Extracted records
****************

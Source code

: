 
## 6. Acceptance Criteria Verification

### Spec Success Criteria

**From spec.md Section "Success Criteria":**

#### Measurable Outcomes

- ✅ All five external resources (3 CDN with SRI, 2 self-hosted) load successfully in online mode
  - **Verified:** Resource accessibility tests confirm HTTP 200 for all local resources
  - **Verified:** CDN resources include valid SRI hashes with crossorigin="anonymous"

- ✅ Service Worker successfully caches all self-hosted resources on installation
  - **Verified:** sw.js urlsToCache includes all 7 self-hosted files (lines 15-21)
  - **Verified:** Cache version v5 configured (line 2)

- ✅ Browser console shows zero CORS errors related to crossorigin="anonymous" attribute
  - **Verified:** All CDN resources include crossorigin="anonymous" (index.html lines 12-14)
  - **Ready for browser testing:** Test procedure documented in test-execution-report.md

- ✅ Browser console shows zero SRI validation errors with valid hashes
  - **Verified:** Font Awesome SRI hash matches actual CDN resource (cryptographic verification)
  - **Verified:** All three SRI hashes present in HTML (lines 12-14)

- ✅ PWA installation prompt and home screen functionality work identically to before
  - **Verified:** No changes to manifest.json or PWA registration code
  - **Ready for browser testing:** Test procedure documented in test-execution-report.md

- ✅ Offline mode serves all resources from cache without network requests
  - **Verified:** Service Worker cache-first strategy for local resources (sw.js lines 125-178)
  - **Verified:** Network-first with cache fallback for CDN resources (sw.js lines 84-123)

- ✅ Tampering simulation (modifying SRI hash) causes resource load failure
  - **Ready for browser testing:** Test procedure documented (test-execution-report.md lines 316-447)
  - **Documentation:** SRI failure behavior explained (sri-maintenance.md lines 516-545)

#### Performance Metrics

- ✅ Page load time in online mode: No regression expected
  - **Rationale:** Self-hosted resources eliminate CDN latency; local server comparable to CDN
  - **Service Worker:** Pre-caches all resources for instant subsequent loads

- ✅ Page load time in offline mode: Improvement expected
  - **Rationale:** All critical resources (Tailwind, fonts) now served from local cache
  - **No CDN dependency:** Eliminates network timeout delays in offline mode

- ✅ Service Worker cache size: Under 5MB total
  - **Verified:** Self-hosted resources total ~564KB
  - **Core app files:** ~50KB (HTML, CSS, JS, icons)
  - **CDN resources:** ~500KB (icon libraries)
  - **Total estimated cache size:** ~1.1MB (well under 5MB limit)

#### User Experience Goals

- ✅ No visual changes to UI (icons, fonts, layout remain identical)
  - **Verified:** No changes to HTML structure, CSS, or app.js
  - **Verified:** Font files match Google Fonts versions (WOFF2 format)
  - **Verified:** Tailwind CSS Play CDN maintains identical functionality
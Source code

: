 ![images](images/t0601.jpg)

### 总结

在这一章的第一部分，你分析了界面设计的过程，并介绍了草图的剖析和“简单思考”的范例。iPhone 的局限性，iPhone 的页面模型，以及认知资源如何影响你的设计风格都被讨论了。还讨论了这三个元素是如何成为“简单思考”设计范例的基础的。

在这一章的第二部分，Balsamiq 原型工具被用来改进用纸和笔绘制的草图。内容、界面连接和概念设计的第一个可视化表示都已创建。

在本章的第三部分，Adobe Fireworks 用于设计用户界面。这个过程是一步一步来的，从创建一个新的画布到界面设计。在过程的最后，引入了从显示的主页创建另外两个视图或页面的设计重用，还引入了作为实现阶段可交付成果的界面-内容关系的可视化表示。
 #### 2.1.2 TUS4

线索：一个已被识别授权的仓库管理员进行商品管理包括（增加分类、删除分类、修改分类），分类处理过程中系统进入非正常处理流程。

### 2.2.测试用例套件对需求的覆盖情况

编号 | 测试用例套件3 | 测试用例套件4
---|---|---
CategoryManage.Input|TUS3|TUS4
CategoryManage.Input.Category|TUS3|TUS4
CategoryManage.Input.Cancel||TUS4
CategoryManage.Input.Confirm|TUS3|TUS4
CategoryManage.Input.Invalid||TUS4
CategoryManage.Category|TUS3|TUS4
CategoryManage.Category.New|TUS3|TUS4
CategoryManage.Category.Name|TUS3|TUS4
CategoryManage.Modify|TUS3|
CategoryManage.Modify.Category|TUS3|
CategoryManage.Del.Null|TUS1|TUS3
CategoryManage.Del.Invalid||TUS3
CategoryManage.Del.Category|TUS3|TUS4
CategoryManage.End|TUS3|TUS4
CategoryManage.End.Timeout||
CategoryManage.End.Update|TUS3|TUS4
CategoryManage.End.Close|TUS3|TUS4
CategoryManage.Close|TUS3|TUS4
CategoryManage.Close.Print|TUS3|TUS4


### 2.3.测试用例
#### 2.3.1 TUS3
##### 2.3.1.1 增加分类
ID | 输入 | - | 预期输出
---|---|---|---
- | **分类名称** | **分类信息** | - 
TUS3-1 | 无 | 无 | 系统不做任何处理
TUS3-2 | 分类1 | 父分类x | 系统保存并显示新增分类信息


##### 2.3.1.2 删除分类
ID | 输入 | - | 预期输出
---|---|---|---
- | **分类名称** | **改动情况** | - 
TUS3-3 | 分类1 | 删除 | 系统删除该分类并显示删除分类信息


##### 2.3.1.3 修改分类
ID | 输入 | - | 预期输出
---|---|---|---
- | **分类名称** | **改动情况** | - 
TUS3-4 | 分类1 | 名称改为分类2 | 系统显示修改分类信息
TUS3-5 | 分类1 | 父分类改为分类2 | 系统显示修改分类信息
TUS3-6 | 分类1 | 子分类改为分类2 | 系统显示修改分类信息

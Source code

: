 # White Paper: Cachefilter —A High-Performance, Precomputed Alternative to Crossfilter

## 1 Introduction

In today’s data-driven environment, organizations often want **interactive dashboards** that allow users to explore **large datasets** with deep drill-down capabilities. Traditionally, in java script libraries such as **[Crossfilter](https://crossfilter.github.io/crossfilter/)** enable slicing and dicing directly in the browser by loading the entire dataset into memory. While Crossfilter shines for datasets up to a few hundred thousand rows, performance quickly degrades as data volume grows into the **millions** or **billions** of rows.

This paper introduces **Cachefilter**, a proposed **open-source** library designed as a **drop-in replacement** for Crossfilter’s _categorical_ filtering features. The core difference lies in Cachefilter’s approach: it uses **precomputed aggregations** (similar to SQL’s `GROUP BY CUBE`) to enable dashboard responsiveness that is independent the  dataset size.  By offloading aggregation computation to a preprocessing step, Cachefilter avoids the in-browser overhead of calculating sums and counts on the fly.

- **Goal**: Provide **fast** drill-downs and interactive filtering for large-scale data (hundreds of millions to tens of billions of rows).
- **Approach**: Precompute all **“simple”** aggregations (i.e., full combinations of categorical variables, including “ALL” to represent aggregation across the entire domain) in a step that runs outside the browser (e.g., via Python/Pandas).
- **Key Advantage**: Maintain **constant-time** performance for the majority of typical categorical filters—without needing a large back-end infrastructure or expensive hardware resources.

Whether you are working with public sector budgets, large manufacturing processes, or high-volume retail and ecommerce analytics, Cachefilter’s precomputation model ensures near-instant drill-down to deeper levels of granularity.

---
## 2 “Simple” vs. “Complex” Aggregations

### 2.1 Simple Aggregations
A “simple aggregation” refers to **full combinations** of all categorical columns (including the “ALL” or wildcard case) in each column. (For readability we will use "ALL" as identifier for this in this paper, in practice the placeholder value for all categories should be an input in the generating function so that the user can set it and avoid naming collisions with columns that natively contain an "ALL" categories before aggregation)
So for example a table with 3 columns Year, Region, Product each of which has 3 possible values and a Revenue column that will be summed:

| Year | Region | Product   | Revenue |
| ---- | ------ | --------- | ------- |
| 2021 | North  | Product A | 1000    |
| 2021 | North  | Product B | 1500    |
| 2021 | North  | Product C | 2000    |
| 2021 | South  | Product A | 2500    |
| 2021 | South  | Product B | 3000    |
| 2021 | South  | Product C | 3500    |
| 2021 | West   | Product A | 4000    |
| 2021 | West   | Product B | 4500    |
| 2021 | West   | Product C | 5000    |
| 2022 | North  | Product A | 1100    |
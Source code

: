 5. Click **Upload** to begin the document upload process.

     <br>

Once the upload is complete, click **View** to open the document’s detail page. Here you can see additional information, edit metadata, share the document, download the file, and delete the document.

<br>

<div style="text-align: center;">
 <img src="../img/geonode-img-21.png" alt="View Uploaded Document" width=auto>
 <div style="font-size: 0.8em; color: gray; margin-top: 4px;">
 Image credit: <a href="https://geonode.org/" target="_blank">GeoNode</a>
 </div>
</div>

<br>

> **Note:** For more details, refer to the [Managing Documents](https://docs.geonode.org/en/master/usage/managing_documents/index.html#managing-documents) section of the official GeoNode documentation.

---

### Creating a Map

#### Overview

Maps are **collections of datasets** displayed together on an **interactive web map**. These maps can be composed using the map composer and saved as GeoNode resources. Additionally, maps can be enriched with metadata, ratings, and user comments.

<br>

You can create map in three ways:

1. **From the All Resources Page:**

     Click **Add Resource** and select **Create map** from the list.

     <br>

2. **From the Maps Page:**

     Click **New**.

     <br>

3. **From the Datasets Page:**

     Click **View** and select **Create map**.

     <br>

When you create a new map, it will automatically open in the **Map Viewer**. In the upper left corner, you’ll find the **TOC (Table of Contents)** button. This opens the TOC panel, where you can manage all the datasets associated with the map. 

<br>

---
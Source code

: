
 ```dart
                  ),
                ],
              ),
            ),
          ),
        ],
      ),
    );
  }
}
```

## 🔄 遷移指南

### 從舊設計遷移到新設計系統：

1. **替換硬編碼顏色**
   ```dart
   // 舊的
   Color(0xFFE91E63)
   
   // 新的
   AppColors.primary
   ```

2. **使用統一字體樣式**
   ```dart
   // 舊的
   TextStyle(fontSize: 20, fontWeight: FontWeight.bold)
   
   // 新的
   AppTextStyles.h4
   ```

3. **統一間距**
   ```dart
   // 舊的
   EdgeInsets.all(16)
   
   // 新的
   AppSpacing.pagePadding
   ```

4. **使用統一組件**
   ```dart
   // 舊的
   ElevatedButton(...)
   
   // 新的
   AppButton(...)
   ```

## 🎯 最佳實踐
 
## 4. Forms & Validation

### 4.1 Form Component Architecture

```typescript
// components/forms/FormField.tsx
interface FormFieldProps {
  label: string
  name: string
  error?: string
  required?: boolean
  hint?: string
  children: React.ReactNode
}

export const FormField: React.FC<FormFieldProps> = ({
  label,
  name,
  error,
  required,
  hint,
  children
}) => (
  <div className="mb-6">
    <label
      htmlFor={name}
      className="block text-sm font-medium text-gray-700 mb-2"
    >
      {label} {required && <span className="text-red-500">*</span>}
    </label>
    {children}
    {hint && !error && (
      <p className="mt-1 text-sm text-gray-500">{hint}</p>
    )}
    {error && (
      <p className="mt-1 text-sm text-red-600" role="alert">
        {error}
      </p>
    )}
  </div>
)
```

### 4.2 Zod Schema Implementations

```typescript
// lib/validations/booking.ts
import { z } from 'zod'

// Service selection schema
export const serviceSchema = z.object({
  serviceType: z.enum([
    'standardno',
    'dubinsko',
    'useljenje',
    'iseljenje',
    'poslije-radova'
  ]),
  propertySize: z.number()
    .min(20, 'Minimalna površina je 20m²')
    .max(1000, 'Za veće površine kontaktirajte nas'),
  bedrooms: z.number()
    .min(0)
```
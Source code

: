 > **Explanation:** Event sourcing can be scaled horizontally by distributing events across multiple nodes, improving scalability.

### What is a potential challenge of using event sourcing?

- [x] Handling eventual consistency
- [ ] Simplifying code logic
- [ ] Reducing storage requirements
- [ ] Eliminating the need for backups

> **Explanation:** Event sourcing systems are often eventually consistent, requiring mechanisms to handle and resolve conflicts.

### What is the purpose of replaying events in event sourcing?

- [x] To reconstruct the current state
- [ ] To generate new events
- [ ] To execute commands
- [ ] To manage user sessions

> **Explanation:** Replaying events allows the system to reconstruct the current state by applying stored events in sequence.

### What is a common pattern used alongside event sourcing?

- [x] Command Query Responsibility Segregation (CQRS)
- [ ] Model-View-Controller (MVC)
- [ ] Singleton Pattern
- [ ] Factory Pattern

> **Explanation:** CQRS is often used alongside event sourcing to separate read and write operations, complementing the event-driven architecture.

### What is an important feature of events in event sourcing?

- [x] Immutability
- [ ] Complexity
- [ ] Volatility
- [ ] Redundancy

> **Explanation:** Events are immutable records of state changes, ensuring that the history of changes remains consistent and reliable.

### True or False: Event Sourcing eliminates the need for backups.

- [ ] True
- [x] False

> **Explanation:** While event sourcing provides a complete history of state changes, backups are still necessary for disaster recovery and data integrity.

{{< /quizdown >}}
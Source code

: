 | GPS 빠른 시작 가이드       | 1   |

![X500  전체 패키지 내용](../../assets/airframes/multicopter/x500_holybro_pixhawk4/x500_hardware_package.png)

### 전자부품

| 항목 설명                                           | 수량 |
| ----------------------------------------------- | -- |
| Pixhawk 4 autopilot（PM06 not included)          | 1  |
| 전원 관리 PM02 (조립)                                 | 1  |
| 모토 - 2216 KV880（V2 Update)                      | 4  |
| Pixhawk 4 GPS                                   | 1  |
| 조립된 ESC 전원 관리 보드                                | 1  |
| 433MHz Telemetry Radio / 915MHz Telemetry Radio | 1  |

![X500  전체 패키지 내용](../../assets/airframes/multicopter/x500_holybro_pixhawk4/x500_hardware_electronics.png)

****************

Gather from the data above every line with the string "used".

REPLY TO THE TASK
### What is a common pattern used alongside event sourcing?
> **Explanation:** CQRS is often used alongside event sourcing to separate read and write operations, complementing the event-driven architecture.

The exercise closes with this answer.